Sunday, January 16, 2011

Say NO to draft Swindon policy to build on land at Coate and Badbury Wick

Here follows an open letter to Swindon Council's Cabinet members:

Dear Cabinet Member
 
At your Cabinet meeting, to be held this Wednesday [19 January 2011], you will be asked to recommend and endorse to Council the approval of the Revised Proposed Submission Document for the Swindon Core Strategy along with its accompanying land-use policies before it goes out for a period of public consultation.
 
One of the key themes in the draft document is “to promote local pride ... and community identity” expressed in emerging Swindon Core Strategy policy CT6 that Council should ensure “that decision making is transparent” and to “effectively communicate how the local community has influenced the decision”.
 
Please could I request that you look very closely at the proposed policy NC3 for “Commonhead” as this will now be given considerable weight when the revised planning application is determined. You should be aware that none of our objections to the former emerging Swindon Core Strategy policy SSP7 nor our suggested change to the policy for “Commonhead” has been accepted, despite the fact that more people objected to this policy than to any other part of the Core Strategy. This is without taking account of over 52,000 people who signed the Save Coate petition that opposed a change of land-use for the area in question.
 
The Council has done nothing to explain why our views have been ignored.
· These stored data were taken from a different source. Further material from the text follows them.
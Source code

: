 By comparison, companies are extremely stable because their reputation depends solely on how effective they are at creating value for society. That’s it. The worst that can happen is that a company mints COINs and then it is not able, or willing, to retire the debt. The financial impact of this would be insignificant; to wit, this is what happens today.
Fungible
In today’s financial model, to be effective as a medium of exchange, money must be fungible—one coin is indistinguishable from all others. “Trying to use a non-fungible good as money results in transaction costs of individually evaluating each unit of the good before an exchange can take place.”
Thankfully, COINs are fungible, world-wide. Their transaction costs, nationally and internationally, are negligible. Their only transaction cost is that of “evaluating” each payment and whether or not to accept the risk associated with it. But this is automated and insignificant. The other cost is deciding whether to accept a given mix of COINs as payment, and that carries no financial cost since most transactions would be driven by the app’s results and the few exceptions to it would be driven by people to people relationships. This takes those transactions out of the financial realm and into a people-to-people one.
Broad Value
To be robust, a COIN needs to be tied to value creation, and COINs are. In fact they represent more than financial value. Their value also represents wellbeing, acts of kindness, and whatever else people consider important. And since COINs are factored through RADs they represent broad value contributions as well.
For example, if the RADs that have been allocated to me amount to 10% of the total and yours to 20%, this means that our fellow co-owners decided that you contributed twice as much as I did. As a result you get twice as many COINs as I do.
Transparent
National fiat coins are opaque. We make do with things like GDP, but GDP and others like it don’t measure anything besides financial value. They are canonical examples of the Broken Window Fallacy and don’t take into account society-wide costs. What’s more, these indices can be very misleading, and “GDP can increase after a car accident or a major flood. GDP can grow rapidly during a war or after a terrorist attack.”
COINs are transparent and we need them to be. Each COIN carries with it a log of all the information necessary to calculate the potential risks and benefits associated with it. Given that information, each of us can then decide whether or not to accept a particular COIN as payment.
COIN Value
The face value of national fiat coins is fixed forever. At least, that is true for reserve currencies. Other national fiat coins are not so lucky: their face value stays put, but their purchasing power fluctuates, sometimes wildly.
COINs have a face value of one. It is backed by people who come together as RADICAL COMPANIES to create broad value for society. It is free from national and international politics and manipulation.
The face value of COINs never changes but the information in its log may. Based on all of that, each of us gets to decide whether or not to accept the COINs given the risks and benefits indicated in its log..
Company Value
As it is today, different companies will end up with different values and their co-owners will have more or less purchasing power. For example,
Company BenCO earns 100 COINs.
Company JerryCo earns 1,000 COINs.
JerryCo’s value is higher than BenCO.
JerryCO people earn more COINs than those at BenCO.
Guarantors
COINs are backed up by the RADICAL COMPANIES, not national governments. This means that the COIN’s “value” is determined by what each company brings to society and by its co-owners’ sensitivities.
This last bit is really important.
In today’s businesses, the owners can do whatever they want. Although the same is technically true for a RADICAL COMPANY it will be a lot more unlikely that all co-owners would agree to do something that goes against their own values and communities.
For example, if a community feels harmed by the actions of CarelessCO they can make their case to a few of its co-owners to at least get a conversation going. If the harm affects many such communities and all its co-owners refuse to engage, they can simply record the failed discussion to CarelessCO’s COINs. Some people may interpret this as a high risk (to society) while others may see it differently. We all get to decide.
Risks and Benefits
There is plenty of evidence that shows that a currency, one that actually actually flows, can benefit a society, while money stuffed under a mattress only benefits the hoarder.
Instead we are presented with a revised land-use policy for “Commonhead” that increases the housing allocation from 750 houses to 900, includes 15 hectares of B-use employment land (anything from offices to industrial use) that is not directly related to the function of the hospital (i.e. not a sustainable proposition from a transport perspective – the former proposal was to link 14 ha of employment land to the university to reduce the need to travel) and an objective “To create a new landmark gateway to Swindon from the M4”. By the latter, one can assume that the design principle is not to attempt to blend the buildings in the countryside respecting the views from Coate Water Country Park and the North Wessex Downs Area of Outstanding Natural Beauty but to make it stick out like a sore thumb.
 
The policy states that “The area between Coate Water and the new development will be protected” but there are no guarantees. The Council does not own the land and it has broken similar promises before that we do not need to list. We all know that this policy will only lead to infill development extending to Broome Manor.  Persimmon Homes and Redrow Homes still retain options on the majority of this land – they will not stop.
 
Once again Richard Jefferies’ literary landscape heritage is ignored. Instead of being the butt of all jokes that Swindon is a cultural desert, the Council should be taking advantage of the fact that an author, born and raised at Coate and who has been voted as Britain’s favourite nature writer, wrote with such beauty and detail about this landscape in his works.
 
Please give the people of Swindon something that they can be proud of at last. Please do not follow the officer’s recommendation that the Core Strategy goes out with its current wording.
 
Jean Saunders
On behalf of the Save Coate coalition.